§ EXERCISE BRIEF:
Which lines have the string "page"? Copy all of them from the entries below.

§ DATA PROVIDED:
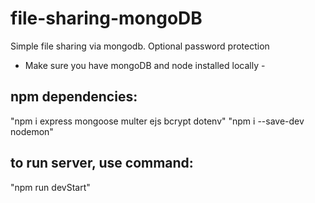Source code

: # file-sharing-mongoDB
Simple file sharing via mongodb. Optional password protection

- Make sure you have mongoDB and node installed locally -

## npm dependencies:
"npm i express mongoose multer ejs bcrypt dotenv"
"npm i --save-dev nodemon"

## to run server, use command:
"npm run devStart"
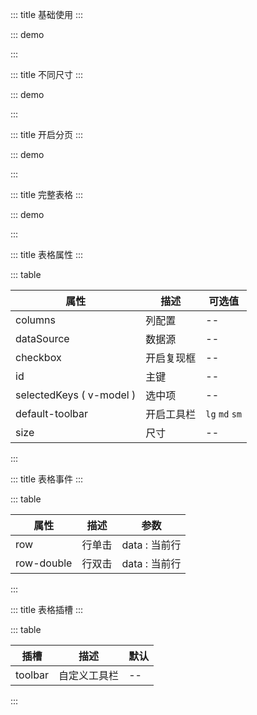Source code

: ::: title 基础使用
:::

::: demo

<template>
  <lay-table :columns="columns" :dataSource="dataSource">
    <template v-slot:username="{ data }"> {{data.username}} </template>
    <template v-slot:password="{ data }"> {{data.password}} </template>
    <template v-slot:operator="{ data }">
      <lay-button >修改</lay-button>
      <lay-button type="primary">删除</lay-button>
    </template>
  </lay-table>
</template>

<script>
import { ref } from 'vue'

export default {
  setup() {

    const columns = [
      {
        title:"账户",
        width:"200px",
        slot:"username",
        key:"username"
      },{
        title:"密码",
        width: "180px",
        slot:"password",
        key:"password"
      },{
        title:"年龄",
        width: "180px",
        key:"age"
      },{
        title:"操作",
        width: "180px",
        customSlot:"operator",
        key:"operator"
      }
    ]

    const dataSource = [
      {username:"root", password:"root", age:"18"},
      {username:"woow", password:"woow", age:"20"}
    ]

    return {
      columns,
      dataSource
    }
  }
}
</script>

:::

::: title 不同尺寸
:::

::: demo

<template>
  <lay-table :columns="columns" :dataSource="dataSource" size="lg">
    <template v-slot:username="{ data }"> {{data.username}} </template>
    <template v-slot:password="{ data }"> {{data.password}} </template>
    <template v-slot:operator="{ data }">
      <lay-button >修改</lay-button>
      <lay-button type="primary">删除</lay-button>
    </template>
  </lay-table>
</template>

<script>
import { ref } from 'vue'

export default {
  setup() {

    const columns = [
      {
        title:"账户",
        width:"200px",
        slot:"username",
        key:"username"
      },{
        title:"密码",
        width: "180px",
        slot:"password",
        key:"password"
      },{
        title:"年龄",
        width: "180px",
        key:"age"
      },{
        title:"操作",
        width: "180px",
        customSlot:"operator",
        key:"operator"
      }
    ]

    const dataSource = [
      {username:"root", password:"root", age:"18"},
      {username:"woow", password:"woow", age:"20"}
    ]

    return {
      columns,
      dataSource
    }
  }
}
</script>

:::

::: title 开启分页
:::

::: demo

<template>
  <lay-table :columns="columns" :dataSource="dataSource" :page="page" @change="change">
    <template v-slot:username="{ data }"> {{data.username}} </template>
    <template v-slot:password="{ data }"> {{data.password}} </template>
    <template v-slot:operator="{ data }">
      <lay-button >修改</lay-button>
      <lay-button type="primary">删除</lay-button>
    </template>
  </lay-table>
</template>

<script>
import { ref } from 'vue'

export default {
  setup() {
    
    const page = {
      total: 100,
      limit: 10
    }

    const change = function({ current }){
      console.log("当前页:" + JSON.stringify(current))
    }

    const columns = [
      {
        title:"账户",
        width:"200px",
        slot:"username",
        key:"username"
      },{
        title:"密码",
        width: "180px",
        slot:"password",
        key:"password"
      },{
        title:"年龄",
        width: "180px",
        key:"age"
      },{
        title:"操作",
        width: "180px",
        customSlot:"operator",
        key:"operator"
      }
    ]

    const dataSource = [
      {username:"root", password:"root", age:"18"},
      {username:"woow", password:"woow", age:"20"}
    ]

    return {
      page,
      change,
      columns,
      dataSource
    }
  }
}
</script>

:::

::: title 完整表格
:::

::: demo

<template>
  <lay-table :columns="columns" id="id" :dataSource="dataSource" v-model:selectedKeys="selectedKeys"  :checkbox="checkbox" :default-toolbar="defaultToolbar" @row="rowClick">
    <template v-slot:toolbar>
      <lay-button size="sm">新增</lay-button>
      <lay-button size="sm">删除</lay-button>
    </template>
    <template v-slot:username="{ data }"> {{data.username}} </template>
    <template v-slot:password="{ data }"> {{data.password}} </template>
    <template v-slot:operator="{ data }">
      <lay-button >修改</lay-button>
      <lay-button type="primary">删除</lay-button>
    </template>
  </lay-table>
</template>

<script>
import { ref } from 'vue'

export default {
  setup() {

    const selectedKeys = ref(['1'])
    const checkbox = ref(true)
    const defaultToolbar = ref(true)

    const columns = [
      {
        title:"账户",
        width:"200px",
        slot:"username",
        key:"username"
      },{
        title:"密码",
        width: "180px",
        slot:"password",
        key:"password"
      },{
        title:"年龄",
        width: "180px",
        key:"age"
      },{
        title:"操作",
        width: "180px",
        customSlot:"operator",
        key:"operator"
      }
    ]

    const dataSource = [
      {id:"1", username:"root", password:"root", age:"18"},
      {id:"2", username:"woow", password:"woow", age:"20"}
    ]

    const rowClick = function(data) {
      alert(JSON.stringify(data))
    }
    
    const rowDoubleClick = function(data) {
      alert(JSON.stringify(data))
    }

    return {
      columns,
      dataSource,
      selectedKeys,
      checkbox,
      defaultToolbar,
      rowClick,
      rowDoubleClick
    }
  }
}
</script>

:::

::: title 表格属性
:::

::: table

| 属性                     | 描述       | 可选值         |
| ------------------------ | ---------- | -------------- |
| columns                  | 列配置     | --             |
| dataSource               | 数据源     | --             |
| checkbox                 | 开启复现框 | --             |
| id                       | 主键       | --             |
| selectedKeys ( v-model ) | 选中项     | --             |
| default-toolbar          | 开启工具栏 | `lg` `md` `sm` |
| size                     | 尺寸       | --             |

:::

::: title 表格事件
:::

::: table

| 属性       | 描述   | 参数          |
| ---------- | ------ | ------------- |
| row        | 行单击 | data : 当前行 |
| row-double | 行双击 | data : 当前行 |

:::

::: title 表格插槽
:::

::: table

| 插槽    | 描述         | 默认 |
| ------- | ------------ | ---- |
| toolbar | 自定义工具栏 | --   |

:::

§ SOLUTION TO THIS EXERCISE:
  <lay-table :columns="columns" :dataSource="dataSource" :page="page" @change="change">
    const page = {
      page,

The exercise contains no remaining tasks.